◆ WORK TO COMPLETE
In the listing that follows, copy out each line that includes the word "assets".

◆ DATA FOR PROCESSING
_ _ _ _ _ _ _

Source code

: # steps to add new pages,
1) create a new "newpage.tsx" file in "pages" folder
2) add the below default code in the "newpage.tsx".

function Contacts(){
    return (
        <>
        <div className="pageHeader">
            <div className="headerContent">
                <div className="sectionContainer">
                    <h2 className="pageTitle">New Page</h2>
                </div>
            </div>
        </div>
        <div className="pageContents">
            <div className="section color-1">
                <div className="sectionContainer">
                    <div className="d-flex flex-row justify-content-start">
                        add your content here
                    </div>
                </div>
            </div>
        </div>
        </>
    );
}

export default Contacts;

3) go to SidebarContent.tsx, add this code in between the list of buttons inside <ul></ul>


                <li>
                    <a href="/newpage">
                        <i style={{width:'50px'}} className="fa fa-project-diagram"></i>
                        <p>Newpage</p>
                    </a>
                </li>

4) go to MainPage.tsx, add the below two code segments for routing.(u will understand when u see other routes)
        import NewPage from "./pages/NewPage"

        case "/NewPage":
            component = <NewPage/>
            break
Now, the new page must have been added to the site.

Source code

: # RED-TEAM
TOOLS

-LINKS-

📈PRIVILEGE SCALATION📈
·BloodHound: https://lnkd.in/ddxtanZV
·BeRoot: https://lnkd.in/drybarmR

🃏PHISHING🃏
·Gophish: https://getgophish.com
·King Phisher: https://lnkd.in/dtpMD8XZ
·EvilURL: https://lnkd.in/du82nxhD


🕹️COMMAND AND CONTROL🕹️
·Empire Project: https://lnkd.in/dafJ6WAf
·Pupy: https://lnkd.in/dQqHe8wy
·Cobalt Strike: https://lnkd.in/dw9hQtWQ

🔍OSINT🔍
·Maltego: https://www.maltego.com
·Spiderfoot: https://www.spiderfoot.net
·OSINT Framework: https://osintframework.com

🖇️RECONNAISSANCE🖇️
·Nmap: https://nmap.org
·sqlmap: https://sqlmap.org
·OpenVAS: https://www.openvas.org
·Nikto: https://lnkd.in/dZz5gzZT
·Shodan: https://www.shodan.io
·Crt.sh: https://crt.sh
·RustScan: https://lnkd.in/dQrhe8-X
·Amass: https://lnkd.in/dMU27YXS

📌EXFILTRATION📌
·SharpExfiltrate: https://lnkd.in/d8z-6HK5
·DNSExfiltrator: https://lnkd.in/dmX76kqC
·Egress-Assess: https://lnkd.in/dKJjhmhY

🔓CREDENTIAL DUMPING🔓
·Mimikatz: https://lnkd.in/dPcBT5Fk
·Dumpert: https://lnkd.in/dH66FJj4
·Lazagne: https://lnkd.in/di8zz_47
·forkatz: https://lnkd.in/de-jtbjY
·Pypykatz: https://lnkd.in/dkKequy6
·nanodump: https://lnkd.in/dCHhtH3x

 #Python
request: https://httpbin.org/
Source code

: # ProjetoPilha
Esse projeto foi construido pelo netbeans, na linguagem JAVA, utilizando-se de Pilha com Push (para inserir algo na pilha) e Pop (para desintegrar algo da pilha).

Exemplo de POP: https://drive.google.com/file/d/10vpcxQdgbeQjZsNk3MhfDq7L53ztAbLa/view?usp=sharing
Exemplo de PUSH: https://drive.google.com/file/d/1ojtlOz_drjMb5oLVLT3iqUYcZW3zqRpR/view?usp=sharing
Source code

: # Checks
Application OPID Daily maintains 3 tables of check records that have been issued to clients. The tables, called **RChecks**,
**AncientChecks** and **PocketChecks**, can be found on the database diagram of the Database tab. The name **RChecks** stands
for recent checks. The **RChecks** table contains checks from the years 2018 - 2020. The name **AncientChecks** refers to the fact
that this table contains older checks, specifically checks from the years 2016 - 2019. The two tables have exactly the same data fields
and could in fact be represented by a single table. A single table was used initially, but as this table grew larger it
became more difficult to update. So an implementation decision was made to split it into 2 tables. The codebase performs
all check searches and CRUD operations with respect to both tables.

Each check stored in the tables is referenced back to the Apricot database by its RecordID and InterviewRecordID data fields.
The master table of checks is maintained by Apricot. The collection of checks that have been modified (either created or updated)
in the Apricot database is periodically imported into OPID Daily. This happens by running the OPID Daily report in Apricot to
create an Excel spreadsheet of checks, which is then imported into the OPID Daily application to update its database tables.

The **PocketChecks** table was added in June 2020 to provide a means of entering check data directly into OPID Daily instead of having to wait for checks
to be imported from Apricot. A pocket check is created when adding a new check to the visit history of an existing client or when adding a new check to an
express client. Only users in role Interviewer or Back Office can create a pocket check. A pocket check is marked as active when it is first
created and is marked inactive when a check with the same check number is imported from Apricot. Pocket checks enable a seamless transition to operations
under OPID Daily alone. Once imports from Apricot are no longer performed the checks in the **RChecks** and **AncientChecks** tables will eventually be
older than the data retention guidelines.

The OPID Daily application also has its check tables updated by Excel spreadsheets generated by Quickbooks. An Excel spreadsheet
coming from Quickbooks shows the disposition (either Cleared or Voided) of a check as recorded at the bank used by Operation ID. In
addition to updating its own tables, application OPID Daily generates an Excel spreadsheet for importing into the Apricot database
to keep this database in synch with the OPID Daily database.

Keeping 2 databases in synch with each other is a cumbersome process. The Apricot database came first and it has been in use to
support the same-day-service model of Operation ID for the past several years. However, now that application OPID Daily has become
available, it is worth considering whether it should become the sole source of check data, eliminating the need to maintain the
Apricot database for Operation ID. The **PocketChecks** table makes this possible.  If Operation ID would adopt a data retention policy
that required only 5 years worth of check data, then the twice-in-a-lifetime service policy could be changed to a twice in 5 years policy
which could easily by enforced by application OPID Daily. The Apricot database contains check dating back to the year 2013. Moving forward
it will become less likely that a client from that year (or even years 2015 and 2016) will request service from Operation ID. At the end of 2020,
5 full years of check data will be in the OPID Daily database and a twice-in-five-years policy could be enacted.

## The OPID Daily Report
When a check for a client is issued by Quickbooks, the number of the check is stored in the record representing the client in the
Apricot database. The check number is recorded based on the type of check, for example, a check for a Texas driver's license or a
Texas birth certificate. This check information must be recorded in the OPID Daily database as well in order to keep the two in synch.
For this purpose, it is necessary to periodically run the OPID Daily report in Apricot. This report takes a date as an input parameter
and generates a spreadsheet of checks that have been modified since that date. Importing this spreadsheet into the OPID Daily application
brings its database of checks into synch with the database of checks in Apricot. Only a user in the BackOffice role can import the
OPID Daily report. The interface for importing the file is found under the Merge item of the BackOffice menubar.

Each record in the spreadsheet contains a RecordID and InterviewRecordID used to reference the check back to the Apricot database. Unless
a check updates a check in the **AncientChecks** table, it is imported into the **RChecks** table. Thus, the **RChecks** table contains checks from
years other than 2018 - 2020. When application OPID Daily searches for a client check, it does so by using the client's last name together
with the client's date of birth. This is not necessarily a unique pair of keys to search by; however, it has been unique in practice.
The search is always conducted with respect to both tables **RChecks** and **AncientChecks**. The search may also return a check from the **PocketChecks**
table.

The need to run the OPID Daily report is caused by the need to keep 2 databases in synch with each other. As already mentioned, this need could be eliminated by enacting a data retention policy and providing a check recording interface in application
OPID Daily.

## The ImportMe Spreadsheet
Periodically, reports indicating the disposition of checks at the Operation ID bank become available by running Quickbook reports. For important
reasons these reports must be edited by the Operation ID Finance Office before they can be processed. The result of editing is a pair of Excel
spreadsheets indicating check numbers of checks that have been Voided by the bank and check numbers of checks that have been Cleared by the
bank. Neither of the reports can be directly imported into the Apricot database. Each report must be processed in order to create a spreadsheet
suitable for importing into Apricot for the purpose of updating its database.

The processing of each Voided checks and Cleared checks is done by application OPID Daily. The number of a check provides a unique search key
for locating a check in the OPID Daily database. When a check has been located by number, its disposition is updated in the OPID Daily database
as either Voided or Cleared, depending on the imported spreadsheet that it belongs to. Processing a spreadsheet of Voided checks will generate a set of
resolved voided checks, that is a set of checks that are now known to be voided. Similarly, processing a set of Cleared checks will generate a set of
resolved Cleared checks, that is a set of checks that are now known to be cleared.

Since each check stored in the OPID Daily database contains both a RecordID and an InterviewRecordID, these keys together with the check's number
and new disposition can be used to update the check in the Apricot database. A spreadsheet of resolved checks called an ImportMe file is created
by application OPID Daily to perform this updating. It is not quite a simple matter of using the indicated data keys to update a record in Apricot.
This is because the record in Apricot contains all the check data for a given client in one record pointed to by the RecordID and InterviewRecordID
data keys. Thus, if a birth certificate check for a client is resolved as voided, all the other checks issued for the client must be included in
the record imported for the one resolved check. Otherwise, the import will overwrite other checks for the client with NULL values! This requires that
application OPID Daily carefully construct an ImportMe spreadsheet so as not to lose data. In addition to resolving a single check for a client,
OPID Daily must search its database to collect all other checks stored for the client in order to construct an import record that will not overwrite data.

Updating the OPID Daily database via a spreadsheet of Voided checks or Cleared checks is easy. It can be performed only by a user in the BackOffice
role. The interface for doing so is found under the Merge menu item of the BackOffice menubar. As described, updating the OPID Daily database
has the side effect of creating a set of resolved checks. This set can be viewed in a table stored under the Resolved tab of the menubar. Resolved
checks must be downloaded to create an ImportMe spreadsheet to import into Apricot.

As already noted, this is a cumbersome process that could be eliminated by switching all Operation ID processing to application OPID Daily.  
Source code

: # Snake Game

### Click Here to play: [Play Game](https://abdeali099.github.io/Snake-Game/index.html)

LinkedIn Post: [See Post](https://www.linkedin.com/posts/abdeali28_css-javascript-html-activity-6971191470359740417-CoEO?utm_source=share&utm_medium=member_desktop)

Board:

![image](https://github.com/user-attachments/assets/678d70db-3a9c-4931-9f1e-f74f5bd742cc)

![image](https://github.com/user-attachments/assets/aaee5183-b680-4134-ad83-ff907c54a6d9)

_ _ _ _ _ _ _

◆ TASK OUTPUT
![image](https://github.com/user-attachments/assets/678d70db-3a9c-4931-9f1e-f74f5bd742cc)
![image](https://github.com/user-attachments/assets/aaee5183-b680-4134-ad83-ff907c54a6d9)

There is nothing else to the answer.